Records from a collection
***
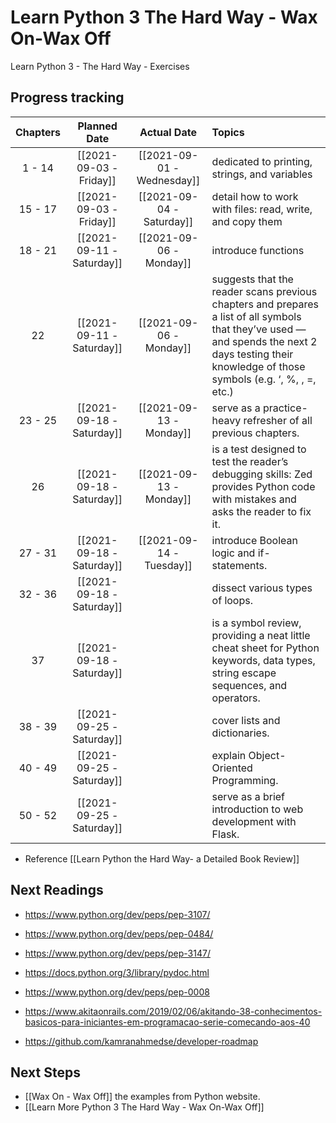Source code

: # Learn Python 3 The Hard Way - Wax On-Wax Off

Learn Python 3 - The Hard Way - Exercises

## Progress tracking

| Chapters |       Planned Date        |        Actual Date         | Topics                                                                                                                                                                                              |
|:--------:|:-------------------------:|:--------------------------:|:--------------------------------------------------------------------------------------------------------------------------------------------------------------------------------------------------- |
|  1 - 14  |  [[2021-09-03 - Friday]]  | [[2021-09-01 - Wednesday]] | dedicated to printing, strings, and variables                                                                                                                                                       |
| 15 - 17  |  [[2021-09-03 - Friday]]  | [[2021-09-04 - Saturday]]  | detail how to work with files: read, write, and copy them                                                                                                                                           |
| 18 - 21  | [[2021-09-11 - Saturday]] |  [[2021-09-06 - Monday]]   | introduce functions                                                                                                                                                                                 |
|    22    | [[2021-09-11 - Saturday]] |  [[2021-09-06 - Monday]]   | suggests that the reader scans previous chapters and prepares a list of all symbols that they’ve used — and spends the next 2 days testing their knowledge of those symbols (e.g. ‘, %, \, =, etc.) |
| 23 - 25  | [[2021-09-18 - Saturday]] |  [[2021-09-13 - Monday]]   | serve as a practice-heavy refresher of all previous chapters.                                                                                                                                       |
|    26    | [[2021-09-18 - Saturday]] |  [[2021-09-13 - Monday]]   | is a test designed to test the reader’s debugging skills: Zed provides Python code with mistakes and asks the reader to fix it.                                                                     |
| 27 - 31  | [[2021-09-18 - Saturday]] |  [[2021-09-14 - Tuesday]]  | introduce Boolean logic and if-statements.                                                                                                                                                          |
| 32 - 36  | [[2021-09-18 - Saturday]] |                            | dissect various types of loops.                                                                                                                                                                     |
|    37    | [[2021-09-18 - Saturday]] |                            | is a symbol review, providing a neat little cheat sheet for Python keywords, data types, string escape sequences, and operators.                                                                    |
| 38 - 39  | [[2021-09-25 - Saturday]] |                            | cover lists and dictionaries.                                                                                                                                                                       |
| 40 - 49  | [[2021-09-25 - Saturday]] |                            | explain Object-Oriented Programming.                                                                                                                                                                |
| 50 - 52  | [[2021-09-25 - Saturday]] |                            | serve as a brief introduction to web development with Flask.                                                                                                                                        |

- Reference [[Learn Python the Hard Way- a Detailed Book Review]]

## Next Readings

- https://www.python.org/dev/peps/pep-3107/
- https://www.python.org/dev/peps/pep-0484/
- https://www.python.org/dev/peps/pep-3147/
- https://docs.python.org/3/library/pydoc.html
- https://www.python.org/dev/peps/pep-0008

- https://www.akitaonrails.com/2019/02/06/akitando-38-conhecimentos-basicos-para-iniciantes-em-programacao-serie-comecando-aos-40
- https://github.com/kamranahmedse/developer-roadmap

## Next Steps
- [[Wax On - Wax Off]] the examples from Python website.
- [[Learn More Python 3 The Hard Way - Wax On-Wax Off]]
***
▶ [REQUIRED ACTION]:
Without altering a word, return all of the records above and leave out their pictures.

▶ [TASK ANSWER]:
Source code

: # Learn Python 3 The Hard Way - Wax On-Wax Off

Learn Python 3 - The Hard Way - Exercises

## Progress tracking

| Chapters |       Planned Date        |        Actual Date         | Topics                                                                                                                                                                                              |
|:--------:|:-------------------------:|:--------------------------:|:--------------------------------------------------------------------------------------------------------------------------------------------------------------------------------------------------- |
|  1 - 14  |  [[2021-09-03 - Friday]]  | [[2021-09-01 - Wednesday]] | dedicated to printing, strings, and variables                                                                                                                                                       |
| 15 - 17  |  [[2021-09-03 - Friday]]  | [[2021-09-04 - Saturday]]  | detail how to work with files: read, write, and copy them                                                                                                                                           |
| 18 - 21  | [[2021-09-11 - Saturday]] |  [[2021-09-06 - Monday]]   | introduce functions                                                                                                                                                                                 |
|    22    | [[2021-09-11 - Saturday]] |  [[2021-09-06 - Monday]]   | suggests that the reader scans previous chapters and prepares a list of all symbols that they’ve used — and spends the next 2 days testing their knowledge of those symbols (e.g. ‘, %, \, =, etc.) |
| 23 - 25  | [[2021-09-18 - Saturday]] |  [[2021-09-13 - Monday]]   | serve as a practice-heavy refresher of all previous chapters.                                                                                                                                       |
|    26    | [[2021-09-18 - Saturday]] |  [[2021-09-13 - Monday]]   | is a test designed to test the reader’s debugging skills: Zed provides Python code with mistakes and asks the reader to fix it.                                                                     |
| 27 - 31  | [[2021-09-18 - Saturday]] |  [[2021-09-14 - Tuesday]]  | introduce Boolean logic and if-statements.                                                                                                                                                          |
| 32 - 36  | [[2021-09-18 - Saturday]] |                            | dissect various types of loops.                                                                                                                                                                     |
|    37    | [[2021-09-18 - Saturday]] |                            | is a symbol review, providing a neat little cheat sheet for Python keywords, data types, string escape sequences, and operators.                                                                    |
| 38 - 39  | [[2021-09-25 - Saturday]] |                            | cover lists and dictionaries.                                                                                                                                                                       |
| 40 - 49  | [[2021-09-25 - Saturday]] |                            | explain Object-Oriented Programming.                                                                                                                                                                |
| 50 - 52  | [[2021-09-25 - Saturday]] |                            | serve as a brief introduction to web development with Flask.                                                                                                                                        |

- Reference [[Learn Python the Hard Way- a Detailed Book Review]]

## Next Readings

- https://www.python.org/dev/peps/pep-3107/
- https://www.python.org/dev/peps/pep-0484/
- https://www.python.org/dev/peps/pep-3147/
- https://docs.python.org/3/library/pydoc.html
- https://www.python.org/dev/peps/pep-0008

- https://www.akitaonrails.com/2019/02/06/akitando-38-conhecimentos-basicos-para-iniciantes-em-programacao-serie-comecando-aos-40
- https://github.com/kamranahmedse/developer-roadmap

## Next Steps
- [[Wax On - Wax Off]] the examples from Python website.
- [[Learn More Python 3 The Hard Way - Wax On-Wax Off]]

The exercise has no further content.